You are viewing a plain text version of this content. The canonical link for it is here.
Posted to user@hive.apache.org by Banias H <ba...@gmail.com> on 2016/05/31 17:08:45 UTC

How to disable SMB join?

Hi,

Does anybody know if there a config setting to disable SMB join?

One of our Hive queries failed with ArrayIndexOutOfBoundsException when Tez
is the execution engine. The error seems to be addressed by
https://issues.apache.org/jira/browse/HIVE-13282

We have Hive 1.2 and Tez 0.7 in our cluster and the workaround suggested in
the ticket is to disable SMB join. I searched around and only found the
setting to convert to SMB MapJoin. Any help on disabling SMB join
altogether would be appreciated.
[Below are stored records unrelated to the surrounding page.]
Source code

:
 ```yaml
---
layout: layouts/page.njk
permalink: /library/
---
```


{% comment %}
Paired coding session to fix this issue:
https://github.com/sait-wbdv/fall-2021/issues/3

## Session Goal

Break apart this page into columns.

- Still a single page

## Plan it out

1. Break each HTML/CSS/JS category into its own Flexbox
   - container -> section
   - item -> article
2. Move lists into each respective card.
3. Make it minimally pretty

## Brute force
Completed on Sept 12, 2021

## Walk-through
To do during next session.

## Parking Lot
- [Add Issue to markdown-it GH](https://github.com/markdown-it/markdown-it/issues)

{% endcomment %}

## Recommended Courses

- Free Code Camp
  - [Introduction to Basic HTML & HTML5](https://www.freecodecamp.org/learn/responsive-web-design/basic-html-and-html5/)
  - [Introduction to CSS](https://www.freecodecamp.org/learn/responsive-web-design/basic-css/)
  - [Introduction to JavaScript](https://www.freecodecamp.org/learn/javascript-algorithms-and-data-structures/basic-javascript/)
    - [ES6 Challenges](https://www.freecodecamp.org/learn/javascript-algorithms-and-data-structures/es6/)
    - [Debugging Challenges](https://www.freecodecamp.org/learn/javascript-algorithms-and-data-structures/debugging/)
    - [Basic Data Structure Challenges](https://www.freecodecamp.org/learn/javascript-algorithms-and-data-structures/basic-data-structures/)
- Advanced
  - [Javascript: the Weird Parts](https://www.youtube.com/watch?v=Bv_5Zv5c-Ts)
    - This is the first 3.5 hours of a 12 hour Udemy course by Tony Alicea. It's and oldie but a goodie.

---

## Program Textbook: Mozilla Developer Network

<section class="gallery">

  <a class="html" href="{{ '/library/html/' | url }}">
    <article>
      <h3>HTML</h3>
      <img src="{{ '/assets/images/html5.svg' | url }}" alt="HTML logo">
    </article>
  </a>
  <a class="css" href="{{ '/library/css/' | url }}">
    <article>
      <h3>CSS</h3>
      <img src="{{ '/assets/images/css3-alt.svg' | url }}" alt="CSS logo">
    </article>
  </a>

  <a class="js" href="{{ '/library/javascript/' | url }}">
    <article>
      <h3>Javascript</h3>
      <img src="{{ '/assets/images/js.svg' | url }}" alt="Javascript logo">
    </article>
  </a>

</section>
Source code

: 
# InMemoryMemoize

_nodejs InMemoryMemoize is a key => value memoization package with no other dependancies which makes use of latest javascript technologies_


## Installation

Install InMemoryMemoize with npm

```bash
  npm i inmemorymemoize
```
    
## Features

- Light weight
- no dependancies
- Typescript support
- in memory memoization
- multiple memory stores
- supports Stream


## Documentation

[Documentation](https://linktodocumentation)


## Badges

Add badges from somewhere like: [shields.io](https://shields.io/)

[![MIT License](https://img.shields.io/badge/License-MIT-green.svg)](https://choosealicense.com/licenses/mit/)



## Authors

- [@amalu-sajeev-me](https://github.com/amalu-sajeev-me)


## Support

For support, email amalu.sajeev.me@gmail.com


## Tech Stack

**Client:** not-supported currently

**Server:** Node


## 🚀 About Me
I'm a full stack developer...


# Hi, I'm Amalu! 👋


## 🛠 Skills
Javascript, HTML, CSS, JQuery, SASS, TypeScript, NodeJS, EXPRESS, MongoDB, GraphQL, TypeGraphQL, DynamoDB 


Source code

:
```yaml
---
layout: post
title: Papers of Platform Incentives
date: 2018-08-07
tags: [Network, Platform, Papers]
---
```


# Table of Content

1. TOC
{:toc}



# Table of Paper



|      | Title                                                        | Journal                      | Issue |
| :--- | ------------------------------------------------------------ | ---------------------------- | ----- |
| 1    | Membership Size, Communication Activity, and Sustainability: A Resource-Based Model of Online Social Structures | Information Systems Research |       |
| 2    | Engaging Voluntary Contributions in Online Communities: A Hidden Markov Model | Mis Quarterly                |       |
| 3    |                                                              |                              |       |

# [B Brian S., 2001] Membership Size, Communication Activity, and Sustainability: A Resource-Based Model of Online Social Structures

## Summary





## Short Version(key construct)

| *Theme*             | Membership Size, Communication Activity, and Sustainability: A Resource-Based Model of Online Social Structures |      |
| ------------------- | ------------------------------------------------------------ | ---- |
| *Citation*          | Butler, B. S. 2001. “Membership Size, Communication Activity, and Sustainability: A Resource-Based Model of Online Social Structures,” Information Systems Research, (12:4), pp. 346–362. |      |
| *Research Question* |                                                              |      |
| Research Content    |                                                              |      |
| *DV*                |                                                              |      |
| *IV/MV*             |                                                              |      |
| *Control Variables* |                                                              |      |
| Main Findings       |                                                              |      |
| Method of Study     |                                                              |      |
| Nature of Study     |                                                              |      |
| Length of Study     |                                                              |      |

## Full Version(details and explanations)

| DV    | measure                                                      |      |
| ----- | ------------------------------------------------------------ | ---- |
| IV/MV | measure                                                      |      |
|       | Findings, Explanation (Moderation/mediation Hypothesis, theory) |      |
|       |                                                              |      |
Thanks.

-B

RE: How to disable SMB join?

Posted by "Markovitz, Dudu" <dm...@paypal.com>.
Hi

The documentation describes a scenario where SMB join leads to the same error you’ve got.
It claims that changing the order of the tables solves the problem.

Dudu


https://cwiki.apache.org/confluence/display/Hive/LanguageManual+JoinOptimization#LanguageManualJoinOptimization-SMBJoinacrossTableswithDifferentKeys
SMB Join across Tables with Different Keys
If the tables have differing number of keys, for example Table A has 2 SORT columns and Table B has 1 SORT column, then you might get an index out of bounds exception.
The following query results in an index out of bounds exception because emp_person let us say for example has 1 sort column while emp_pay_history has 2 sort columns.
Error Hive 0.11
SELECT p.*, py.*
FROM emp_person p INNER JOIN emp_pay_history py
ON   p.empid = py.empid

This works fine.
Working query Hive 0.11
SELECT p.*, py.*
FROM emp_pay_history py INNER JOIN emp_person p
ON   p.empid = py.empid




From: Banias H [mailto:banias4spark@gmail.com]
Sent: Tuesday, May 31, 2016 8:09 PM
To: user@hive.apache.org
Subject: How to disable SMB join?

Hi,

Does anybody know if there a config setting to disable SMB join?

One of our Hive queries failed with ArrayIndexOutOfBoundsException when Tez is the execution engine. The error seems to be addressed by https://issues.apache.org/jira/browse/HIVE-13282

We have Hive 1.2 and Tez 0.7 in our cluster and the workaround suggested in the ticket is to disable SMB join. I searched around and only found the setting to convert to SMB MapJoin. Any help on disabling SMB join altogether would be appreciated. Thanks.

-B